ズバン!と派手に音を立て、飛雄馬の投げた球が構えた伴のミットに突き刺さる。
ビリビリと受け止めた掌から衝撃が全身に走り、伴は思わず身震いした。
「ふうっ」
飛雄馬は額の汗を拭うと、そのせいでずれた帽子のひさしを定位置に戻して伴からの返球を待つ。
「星よう、今日は蒸すのう」
「ああ」
伴の投球を右手にはめたミットで受けつつ、飛雄馬は頷く。現に、今日はまだ3月半ばというのにやたらと暑い日であった。
額から流れる汗が鼻の脇を通り、唇に触れた。飛雄馬は唾液と共に口内に滑り込んできた己の汗を飲み込むと、腕を掲げ、そうして足を上げる。するとどうだ、一陣、風がさあっと多摩川の練習グラウンドに吹いて、火照った肌を撫でた。
その風に乗って、ふわり、と何やら視界に入って、飛雄馬は彼にしては珍しく投球フォームを崩した。
「ううっ!?」
「むっ?」
伴も何事か、とキャッチャーマスクを額まで上げ、眉をひそめる。と、再び風が二人の間に吹き込んで、何やら薄い桃色をしたものをグラウンドに舞い散らせた。
「桜?」
伴がぼやく。
二人が立つ18.44mの間にはぽつりぽつりと桃色の花弁らしきものが落ちている。飛雄馬は球を手にしたまま、桜の木の植えられた土手に視線を遣る。それは伴も同じで、二人、風に煽られ枝を揺らす大きな桜の木を眺めた。
「……もう、そんな季節か」
飛雄馬は一度帽子を取り、汗に濡れた髪を爽やかな風に晒してから再度頭にかぶった。
「1年、本当にあっという間じゃのう」
「……伴と出会ったのも、桜の季節だったな」
しみじみと漏らす伴を尻目に、飛雄馬は右手にはめたミットに二、三度左手で球を投げ入れ、頭上高く構える。
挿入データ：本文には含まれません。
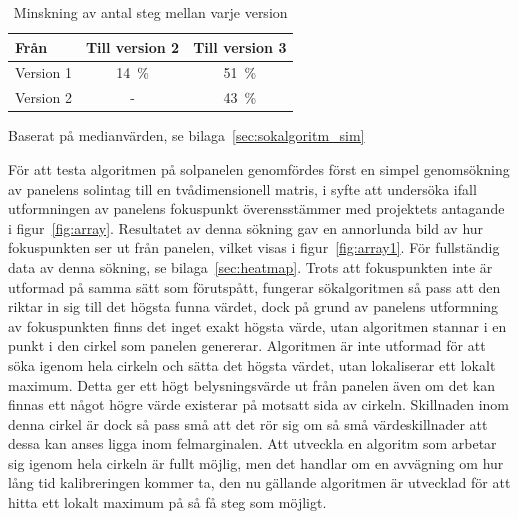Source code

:             \begin{table}
                \caption{\label{tab:algoritm_forbattring}Minskning av antal steg mellan varje version}
                \centering
                \begin{threeparttable}
                \begin{tabular}{@{}lcc@{}}
                \toprule
                Från        & \multicolumn{1}{l}{Till version 2} & \multicolumn{1}{l}{Till version 3} \\ \midrule
                Version 1 & 14~\%                                & 51~\%                                \\
                Version 2 & -                                    & 43~\% \\ \bottomrule
                \end{tabular}
                \begin{tablenotes}
                \item Baserat på medianvärden, se bilaga~\ref{sec:sokalgoritm_sim}
            \end{tablenotes}
            \end{threeparttable}
            \end{table}

            För att testa algoritmen på solpanelen genomfördes först en simpel genomsökning av panelens solintag till en tvådimensionell matris, i syfte att undersöka ifall utformningen av panelens fokuspunkt överensstämmer med projektets antagande i figur~\ref{fig:array}. Resultatet av denna sökning gav en annorlunda bild av hur fokuspunkten ser ut från panelen, vilket visas i figur~\ref{fig:array1}. För fullständig data av denna sökning, se bilaga~\ref{sec:heatmap}. Trots att fokuspunkten inte är utformad på samma sätt som förutspått, fungerar sökalgoritmen så pass att den riktar in sig till det högsta funna värdet, dock på grund av panelens utformning av fokuspunkten finns det inget exakt högsta värde, utan algoritmen stannar i en punkt i den cirkel som panelen genererar. Algoritmen är inte utformad för att söka igenom hela cirkeln och sätta det högsta värdet, utan lokaliserar ett lokalt maximum. Detta ger ett högt belysningsvärde ut från panelen även om det kan finnas ett något högre värde existerar på motsatt sida av cirkeln. Skillnaden inom denna cirkel är dock så pass små att det rör sig om så små värdeskillnader att dessa kan anses ligga inom felmarginalen. Att utveckla en algoritm som arbetar sig igenom hela cirkeln är fullt möjlig, men det handlar om en avvägning om hur lång tid kalibreringen kommer ta, den nu gällande algoritmen är utvecklad för att hitta ett lokalt maximum på så få steg som möjligt.
        

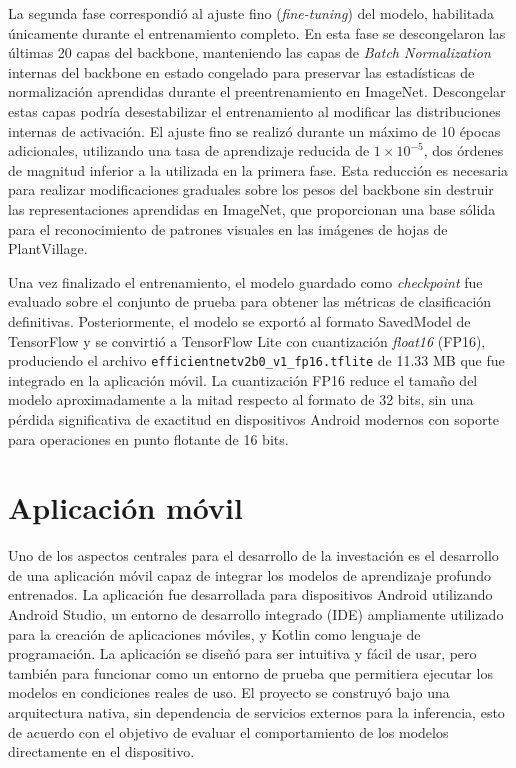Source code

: La segunda fase correspondió al ajuste fino (\textit{fine-tuning}) del modelo, habilitada únicamente durante el entrenamiento
completo. En esta fase se descongelaron las últimas 20 capas del backbone, manteniendo las capas de \textit{Batch Normalization}
internas del backbone en estado congelado para preservar las estadísticas de normalización aprendidas durante el preentrenamiento
en ImageNet. Descongelar estas capas podría desestabilizar el entrenamiento al modificar las distribuciones internas de activación.
El ajuste fino se realizó durante un máximo de 10 épocas adicionales, utilizando una tasa de aprendizaje reducida de $1 \times
10^{-5}$, dos órdenes de magnitud inferior a la utilizada en la primera fase. Esta reducción es necesaria para realizar
modificaciones graduales sobre los pesos del backbone sin destruir las representaciones aprendidas en ImageNet, que proporcionan
una base sólida para el reconocimiento de patrones visuales en las imágenes de hojas de PlantVillage.

Una vez finalizado el entrenamiento, el modelo guardado como \textit{checkpoint} fue evaluado sobre el conjunto de prueba para
obtener las métricas de clasificación definitivas. Posteriormente, el modelo se exportó al formato SavedModel de TensorFlow y
se convirtió a TensorFlow Lite con cuantización \textit{float16} (FP16), produciendo el archivo \texttt{efficientnetv2b0\_v1\_fp16.tflite}
de 11.33 MB que fue integrado en la aplicación móvil. La cuantización FP16 reduce el tamaño del modelo aproximadamente a la
mitad respecto al formato de 32 bits, sin una pérdida significativa de exactitud en dispositivos Android modernos con soporte
para operaciones en punto flotante de 16 bits.

\section{Aplicación móvil}
Uno de los aspectos centrales para el desarrollo de la investación es el desarrollo de una aplicación móvil capaz de integrar 
los modelos de aprendizaje
profundo entrenados. La aplicación fue desarrollada para dispositivos Android utilizando Android Studio, un entorno de desarrollo
integrado (IDE) ampliamente utilizado para la creación de aplicaciones móviles, y Kotlin como lenguaje de programación. La aplicación se
diseñó para ser intuitiva y fácil de usar, pero también para funcionar como un entorno de prueba que permitiera ejecutar los modelos en
condiciones reales de uso. El proyecto se construyó bajo una arquitectura nativa, sin dependencia de servicios externos para la
inferencia, esto de acuerdo con el objetivo de evaluar el comportamiento de los modelos directamente en el dispositivo.

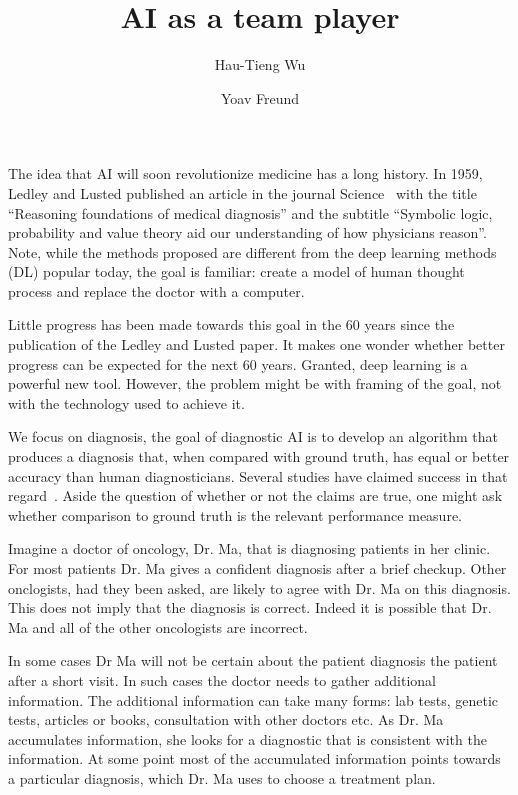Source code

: \documentclass[11pt]{pnas-new}
\author[1]{Hau-Tieng Wu}
\author[2]{Yoav Freund}
\affil[1]{Duke, Mathematics and Statistical Science, Durham, 27708, USA}
\affil[2]{UCSD, Computer Science, San Diego, 92093, United States. yfreund@eng.ucsd.edu}
\title{AI as a team player}
\begin{document}
\maketitle

The idea that AI will soon revolutionize medicine has a long history.
In 1959, Ledley and Lusted published an article in the journal
Science~\cite{ledley1959reasoning} with the title ``Reasoning
foundations of medical diagnosis'' and the subtitle ``Symbolic logic,
probability and value theory aid our understanding of how physicians
reason''. Note, while the methods proposed are different from the deep
learning methods (DL) popular today, the goal is familiar: create a
model of human thought process and replace the doctor with a computer.

Little progress has been made towards this goal in the 60 years since
the publication of the Ledley and Lusted paper. It makes one wonder
whether better progress can be expected for the next 60
years. Granted, deep learning is a powerful new tool. However, the
problem might be with framing of the goal, not with the technology
used to achieve it.

We focus on diagnosis, the goal of diagnostic AI is to develop an
algorithm that produces a diagnosis that, when compared with ground
truth, has equal or better accuracy than human diagnosticians. Several
studies have claimed success in that regard~\cite{}. Aside the
question of whether or not the claims are true, one might ask whether
comparison to ground truth is the relevant performance measure.

Imagine a doctor of oncology, Dr. Ma, that is diagnosing patients in
her clinic.  For most patients Dr. Ma gives a confident diagnosis
after a brief checkup. Other onclogists, had they been asked, are
likely to agree with Dr. Ma on this diagnosis. This does not imply
that the diagnosis is correct. Indeed it is possible that Dr. Ma and
all of the other oncologists are incorrect.

In some cases Dr Ma will not be certain about the patient diagnosis
the patient after a short visit. In such cases the doctor needs to gather
additional information. The additional information can take many
forms: lab tests, genetic tests, articles or books, consultation with
other doctors etc.  As Dr. Ma accumulates information, she looks for a
diagnostic that is consistent with the information. At some point
most of the accumulated information points towards a particular
diagnosis, which Dr. Ma uses to choose a treatment plan.
\end{document}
「ふふ、星のおやじさんには感謝してもしきれんわい。柔道一本で鳴らしたおれを見込んで星を青雲に入るよう取り計らってくれたんじゃからのう」
飛雄馬は足を高く上げ、伴のキャッチャーミットに球を投げ入れる。これまた小気味いい音が響いて、伴はぐっ!と呻いた。
「これで最後だ」
伴の投げ返す球を受け止め、飛雄馬は彼がキャッチャーマスクをきちんとはめるのを待ってから投球モーションを起こし、毎日の日課としている投球数、最後の一球を投げ込んだ。
「ぬうっ……!!」
伴はこれまた見事に、取り落とすこともなく飛雄馬の球を受け止めると、窄めた唇からふうっと溜息を吐いて、キャッチャーマスクを外すと、彼のそばへと駆け寄る。
「お疲れさん。毎日毎日ようやるのう」
「ふふ、それはこっちの台詞だぜ。毎日付き合ってくれて感謝している」
ざわざわと薄桃色の花弁が風に吹かれ、グラウンドに吹き込む。
掃除をして帰ろうか、とも飛雄馬は思ったが、こう風が強くては掃いても掃いても後から桜が散るばかりで埒が明かぬだろうと踏み、帰ろう、とだけ伴に告げた。
「おう。それにしても、桜の見事なことじゃのう」
「そうだな。綺麗だ、とても」
微笑んで、飛雄馬は土手に植えられた桜の木を見遣る。
「星、帽子に花びらが付いとるぞい」
「………」
伴は言うと、飛雄馬の帽子に乗った花弁を手で払い、よし、と笑む。
笑顔を向けられた飛雄馬もまた、釣られるように小さく微笑んで、目を閉じてゆっくりと近付いてくる伴の顔を仰ぐように顎を上げながらそっと瞼を下ろした。